From the data that follows, print exactly the lines starting at the one containing "At high resource" and ending at the one containing "argue that capture"; include both of them and nothing more.
=== EXERCISE INPUT ===
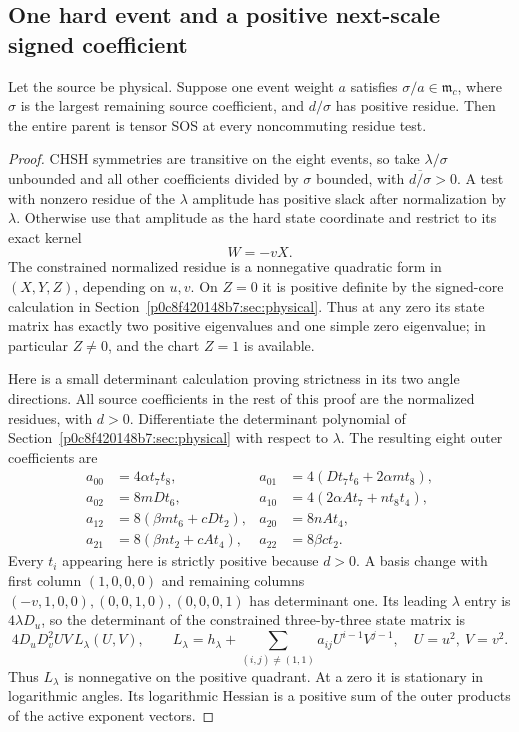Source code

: \subsection{One hard event and a positive next-scale signed coefficient}
\begin{proposition}\label{pb16e5066334b:prop:one-hard-event}
Let the source be physical. Suppose one event weight $a$ satisfies $\sigma/a\in\mathfrak m_c$, where $\sigma$ is the largest remaining source coefficient, and $d/\sigma$ has positive residue. Then the entire parent is tensor SOS at every noncommuting residue test.
\end{proposition}
\begin{proof}
CHSH symmetries are transitive on the eight events, so take $\lambda/\sigma$ unbounded and all other coefficients divided by $\sigma$ bounded, with $\overline{d/\sigma}>0$. A test with nonzero residue of the $\lambda$ amplitude has positive slack after normalization by $\lambda$. Otherwise use that amplitude as the hard state coordinate and restrict to its exact kernel
\[
W=-vX.
\]
The constrained normalized residue is a nonnegative quadratic form in $(X,Y,Z)$, depending on $u,v$. On $Z=0$ it is positive definite by the signed-core calculation in Section~\ref{p0c8f420148b7:sec:physical}. Thus at any zero its state matrix has exactly two positive eigenvalues and one simple zero eigenvalue; in particular $Z\ne0$, and the chart $Z=1$ is available.

Here is a small determinant calculation proving strictness in its two angle directions. All source coefficients in the rest of this proof are the normalized residues, with $d>0$. Differentiate the determinant polynomial of Section~\ref{p0c8f420148b7:sec:physical} with respect to $\lambda$. The resulting eight outer coefficients are
\begin{align*}
a_{00}&=4\alpha t_7t_8,&
a_{01}&=4(Dt_7t_6+2\alpha m t_8),\\
a_{02}&=8mDt_6,&
a_{10}&=4(2\alpha A t_7+nt_8t_4),\\
a_{12}&=8(\beta m t_6+cDt_2),&
a_{20}&=8nAt_4,\\
a_{21}&=8(\beta n t_2+cAt_4),&
a_{22}&=8\beta ct_2.
\end{align*}
Every $t_i$ appearing here is strictly positive because $d>0$. A basis change with first column $(1,0,0,0)$ and remaining columns $(-v,1,0,0),(0,0,1,0),(0,0,0,1)$ has determinant one. Its leading $\lambda$ entry is $4\lambda D_u$, so the determinant of the constrained three-by-three state matrix is
\[
4D_uD_v^2UV\,L_\lambda(U,V),\qquad
L_\lambda=h_\lambda+\sum_{(i,j)\ne(1,1)}a_{ij}U^{i-1}V^{j-1},
\quad U=u^2,\ V=v^2.
\]
Thus $L_\lambda$ is nonnegative on the positive quadrant. At a zero it is stationary in logarithmic angles. Its logarithmic Hessian is a positive sum of the outer products of the active exponent vectors.


\end{proof}
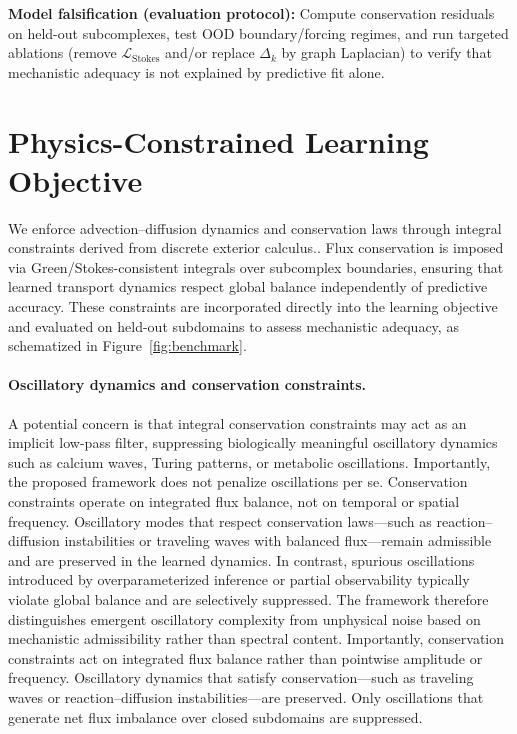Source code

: \documentclass[10pt,article]{article}
\begin{document}
\medskip
\noindent\textbf{Model falsification (evaluation protocol):}
Compute conservation residuals on held-out subcomplexes, test OOD boundary/forcing regimes,
and run targeted ablations (remove $\mathcal{L}_{\mathrm{Stokes}}$ and/or replace $\Delta_k$ by graph Laplacian)
to verify that mechanistic adequacy is not explained by predictive fit alone.

\section{Physics-Constrained Learning Objective}

We enforce advection--diffusion dynamics and conservation laws through integral constraints derived from
discrete exterior calculus.\cite{raissi2019physics}. Flux conservation is imposed via Green/Stokes-consistent integrals over subcomplex
boundaries, ensuring that learned transport dynamics respect global balance independently of predictive
accuracy. These constraints are incorporated directly into the learning objective and evaluated on held-out
subdomains to assess mechanistic adequacy, as schematized in Figure~\ref{fig:benchmark}.

\paragraph{Oscillatory dynamics and conservation constraints.}
A potential concern is that integral conservation constraints may act as an implicit low-pass filter, suppressing biologically meaningful oscillatory dynamics such as calcium waves, Turing patterns, or metabolic oscillations. Importantly, the proposed framework does not penalize oscillations per se. Conservation constraints operate on integrated flux balance, not on temporal or spatial frequency. Oscillatory modes that respect conservation laws—such as reaction–diffusion instabilities or traveling waves with balanced flux—remain admissible and are preserved in the learned dynamics. In contrast, spurious oscillations introduced by overparameterized inference or partial observability typically violate global balance and are selectively suppressed. The framework therefore distinguishes emergent oscillatory complexity from unphysical noise based on mechanistic admissibility rather than spectral content.
Importantly, conservation constraints act on integrated flux balance rather than pointwise amplitude or frequency. Oscillatory dynamics that satisfy conservation---such as traveling waves or reaction--diffusion instabilities---are preserved. Only oscillations that generate net flux imbalance over closed subdomains are suppressed.
\end{document}
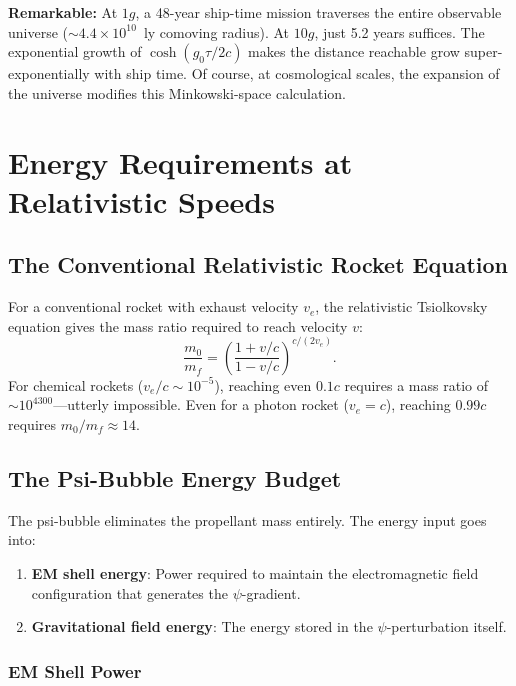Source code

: \documentclass[aps,prd,twocolumn,superscriptaddress,nofootinbib]{revtex4-2}
\newcommand{\ee}[1]{\times 10^{#1}}
\begin{document}
\textbf{Remarkable:} At $1g$, a 48-year ship-time mission traverses
the entire observable universe ($\sim 4.4\ee{10}$~ly comoving radius).
At $10g$, just 5.2 years suffices. The exponential growth of
$\cosh(g_0\tau/2c)$ makes the distance reachable grow
super-exponentially with ship time. Of course, at cosmological scales,
the expansion of the universe modifies this Minkowski-space calculation.

\section{Energy Requirements at Relativistic Speeds}\label{sec:energy}

\subsection{The Conventional Relativistic Rocket Equation}

For a conventional rocket with exhaust velocity $v_e$, the
relativistic Tsiolkovsky equation gives the mass ratio required to
reach velocity $v$:
\begin{equation}\label{eq:rocket-eq}
\frac{m_0}{m_f} = \left(\frac{1 + v/c}{1 - v/c}\right)^{c/(2v_e)}.
\end{equation}
For chemical rockets ($v_e/c \sim 10^{-5}$), reaching even $0.1c$
requires a mass ratio of $\sim 10^{4300}$---utterly impossible.
Even for a photon rocket ($v_e = c$), reaching $0.99c$ requires
$m_0/m_f \approx 14$.

\subsection{The Psi-Bubble Energy Budget}

The psi-bubble eliminates the propellant mass entirely.  The energy
input goes into:
\begin{enumerate}
\item \textbf{EM shell energy}: Power required to maintain the
electromagnetic field configuration that generates the $\psi$-gradient.
\item \textbf{Gravitational field energy}: The energy stored in the
$\psi$-perturbation itself.
\end{enumerate}

\subsubsection{EM Shell Power}
\end{document}

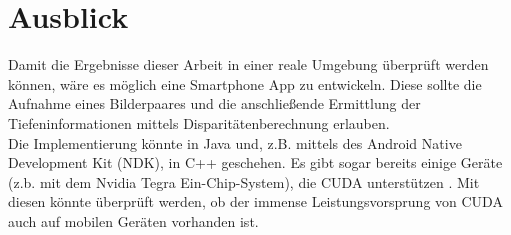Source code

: \documentclass[%
  a4paper,%
  12pt,%
  style=screen, %
  oneside,
  blue,%
  ]{tubsartcl}
\begin{document}
\section{Ausblick}
Damit die Ergebnisse dieser Arbeit in einer reale Umgebung überprüft werden können, wäre es möglich eine
Smartphone App zu entwickeln. Diese sollte die Aufnahme eines Bilderpaares und die anschließende Ermittlung der
Tiefeninformationen mittels Disparitätenberechnung erlauben. \\
Die Implementierung könnte in Java und, z.B. mittels des Android Native Development Kit (NDK), in C++ geschehen.
Es gibt sogar bereits einige Geräte (z.b. mit dem Nvidia Tegra Ein-Chip-System), die CUDA unterstützen \cite{codeworks}.
Mit diesen könnte überprüft werden, ob der immense Leistungsvorsprung von CUDA auch auf mobilen Geräten vorhanden ist. 


%
% 

% 
\end{document}
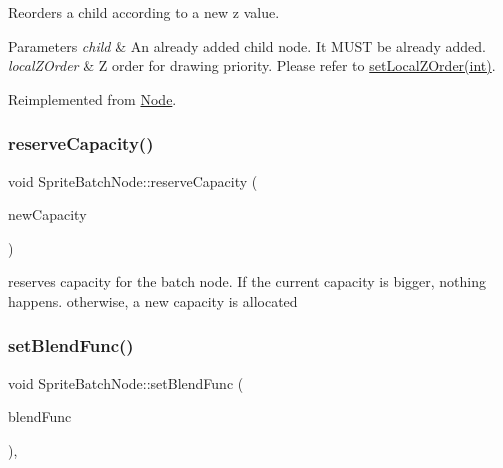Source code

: Reorders a child according to a new z value.


\begin{DoxyParams}{Parameters}
{\em child} & An already added child node. It M\+U\+ST be already added. \\
\hline
{\em local\+Z\+Order} & Z order for drawing priority. Please refer to \hyperlink{classNode_aee4e616c2d55b722226aae1e68b4946f}{set\+Local\+Z\+Order(int)}. \\
\hline
\end{DoxyParams}


Reimplemented from \hyperlink{classNode_a5c9bc72e7f53c1e7f0ef6bc87c07a08f}{Node}.

\mbox{\label{classSpriteBatchNode_a98e5558e331befb2454d11a9395ae6ae}} 
\subsubsection{\texorpdfstring{reserve\+Capacity()}{reserveCapacity()}}
{\footnotesize\ttfamily void Sprite\+Batch\+Node\+::reserve\+Capacity (\begin{DoxyParamCaption}\item[{ssize\+\_\+t}]{new\+Capacity }\end{DoxyParamCaption})}

reserves capacity for the batch node. If the current capacity is bigger, nothing happens. otherwise, a new capacity is allocated \mbox{\label{classSpriteBatchNode_aea7694e73e37e957179a5d82565348e9}} 
\subsubsection{\texorpdfstring{set\+Blend\+Func()}{setBlendFunc()}\hspace{0.1cm}{\footnotesize\ttfamily [1/2]}}
{\footnotesize\ttfamily void Sprite\+Batch\+Node\+::set\+Blend\+Func (\begin{DoxyParamCaption}\item[{const \hyperlink{structBlendFunc}{Blend\+Func} \&}]{blend\+Func }\end{DoxyParamCaption})\hspace{0.3cm}{\ttfamily [override]}, {\ttfamily [virtual]}}



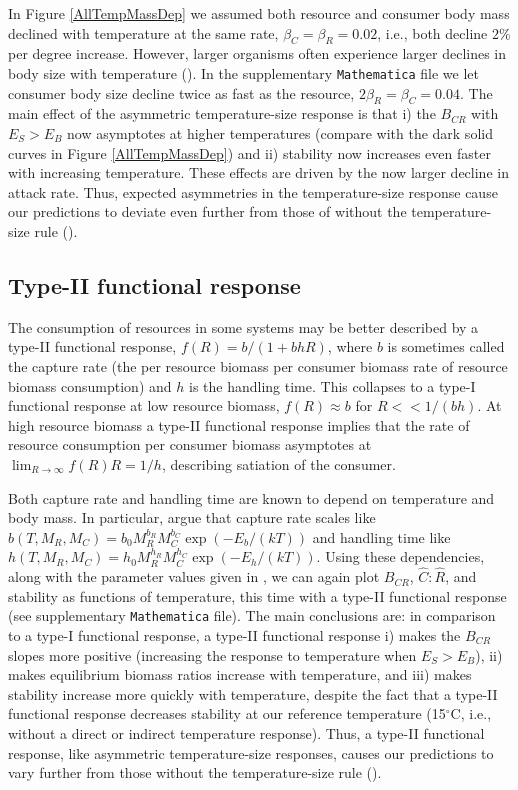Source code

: \documentclass[11pt]{article}
\begin{document}
In Figure \ref{AllTempMassDep} we assumed both resource and consumer body mass declined with temperature at the same rate, $\beta_C = \beta_R = 0.02$, i.e., both decline $2\%$ per degree increase.
However, larger organisms often experience larger declines in body size with temperature (\cite{Forster2012}).
In the supplementary \texttt{Mathematica} file we let consumer body size decline twice as fast as the resource, $2 \beta_R = \beta_C = 0.04$.
The main effect of the asymmetric temperature-size response is that i) the $B_{CR}$ with $E_S > E_B$ now asymptotes at higher temperatures (compare with the dark solid curves in Figure \ref{AllTempMassDep}) and ii) stability now increases even faster with increasing temperature.
These effects are driven by the now larger decline in attack rate.
Thus, expected asymmetries in the temperature-size response cause our predictions to deviate even further from those of without the temperature-size rule (\cite{Gilbert2014}).

\subsection*{Type-II functional response}

The consumption of resources in some systems may be better described by a type-II functional response, $f(R) = b / (1 + b h R)$, where $b$ is sometimes called the capture rate (the per resource biomass per consumer biomass rate of resource biomass consumption) and $h$ is the handling time.
This collapses to a type-I functional response at low resource biomass, $f(R) \approx b$ for $R << 1/(b h)$.
At high resource biomass a type-II functional response implies that the rate of resource consumption per consumer biomass asymptotes at $\lim_{R\rightarrow\infty}f(R) R = 1/h$, describing satiation of the consumer.

Both capture rate and handling time are known to depend on temperature and body mass.
In particular, \cite{Rall2012} argue that capture rate scales like $b(T, M_R, M_C) = b_0 M_R^{b_R} M_C^{b_C} \exp(-E_b/(k T))$ and handling time like $h(T, M_R, M_C) = h_0 M_R^{h_R} M_C^{h_C} \exp(-E_h/(k T))$.
Using these dependencies, along with the parameter values given in \cite{Rall2012}, we can again plot $B_{CR}$, $\hat{C}:\hat{R}$, and stability as functions of temperature, this time with a type-II functional response (see supplementary \texttt{Mathematica} file).
The main conclusions are: in comparison to a type-I functional response, a type-II functional response i) makes the $B_{CR}$ slopes more positive (increasing the response to temperature when $E_S > E_B$), ii) makes equilibrium biomass ratios increase with temperature, and iii) makes stability increase more quickly with temperature, despite the fact that a type-II functional response decreases stability at our reference temperature (15$^\circ$C, i.e., without a direct or indirect temperature response).
Thus, a type-II functional response, like asymmetric temperature-size responses, causes our predictions to vary further from those without the temperature-size rule (\cite{Gilbert2014}).
\end{document}
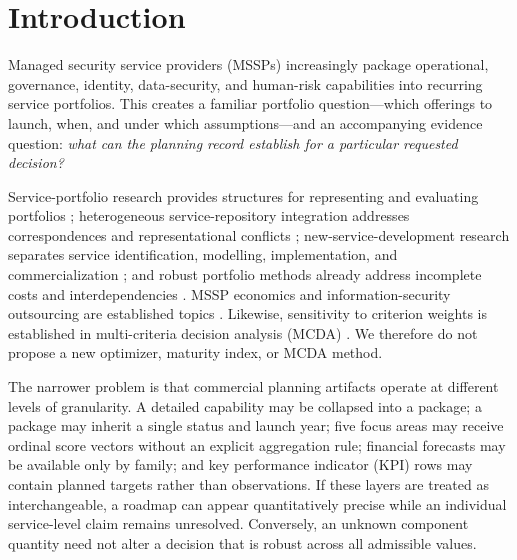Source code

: \documentclass[systems,article,submit,moreauthors]{Definitions/mdpi}
\begin{document}

\section{Introduction}
Managed security service providers (MSSPs) increasingly package operational, governance, identity, data-security, and human-risk capabilities into recurring service portfolios. This creates a familiar portfolio question---which offerings to launch, when, and under which assumptions---and an accompanying evidence question: \emph{what can the planning record establish for a particular requested decision?}

Service-portfolio research provides structures for representing and evaluating portfolios \cite{Kohlborn2009,Comerio2015}; heterogeneous service-repository integration addresses correspondences and representational conflicts \cite{BatiniComerio2016}; new-service-development research separates service identification, modelling, implementation, and commercialization \cite{LinHsieh2011,MenorRoth2008}; and robust portfolio methods already address incomplete costs and interdependencies \cite{Liesio2008,Tavana2019}. MSSP economics and information-security outsourcing are established topics \cite{GuptaZhdanov2012,Wu2017}. Likewise, sensitivity to criterion weights is established in multi-criteria decision analysis (MCDA) \cite{Maliene2018}. We therefore do not propose a new optimizer, maturity index, or MCDA method.

The narrower problem is that commercial planning artifacts operate at different levels of granularity. A detailed capability may be collapsed into a package; a package may inherit a single status and launch year; five focus areas may receive ordinal score vectors without an explicit aggregation rule; financial forecasts may be available only by family; and key performance indicator (KPI) rows may contain planned targets rather than observations. If these layers are treated as interchangeable, a roadmap can appear quantitatively precise while an individual service-level claim remains unresolved. Conversely, an unknown component quantity need not alter a decision that is robust across all admissible values.
\end{document}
===
* **ANSWER FOR THE TASK**
At high resource biomass a type-II functional response implies that the rate of resource consumption per consumer biomass asymptotes at $\lim_{R\rightarrow\infty}f(R) R = 1/h$, describing satiation of the consumer.

Both capture rate and handling time are known to depend on temperature and body mass.
In particular, \cite{Rall2012} argue that capture rate scales like $b(T, M_R, M_C) = b_0 M_R^{b_R} M_C^{b_C} \exp(-E_b/(k T))$ and handling time like $h(T, M_R, M_C) = h_0 M_R^{h_R} M_C^{h_C} \exp(-E_h/(k T))$.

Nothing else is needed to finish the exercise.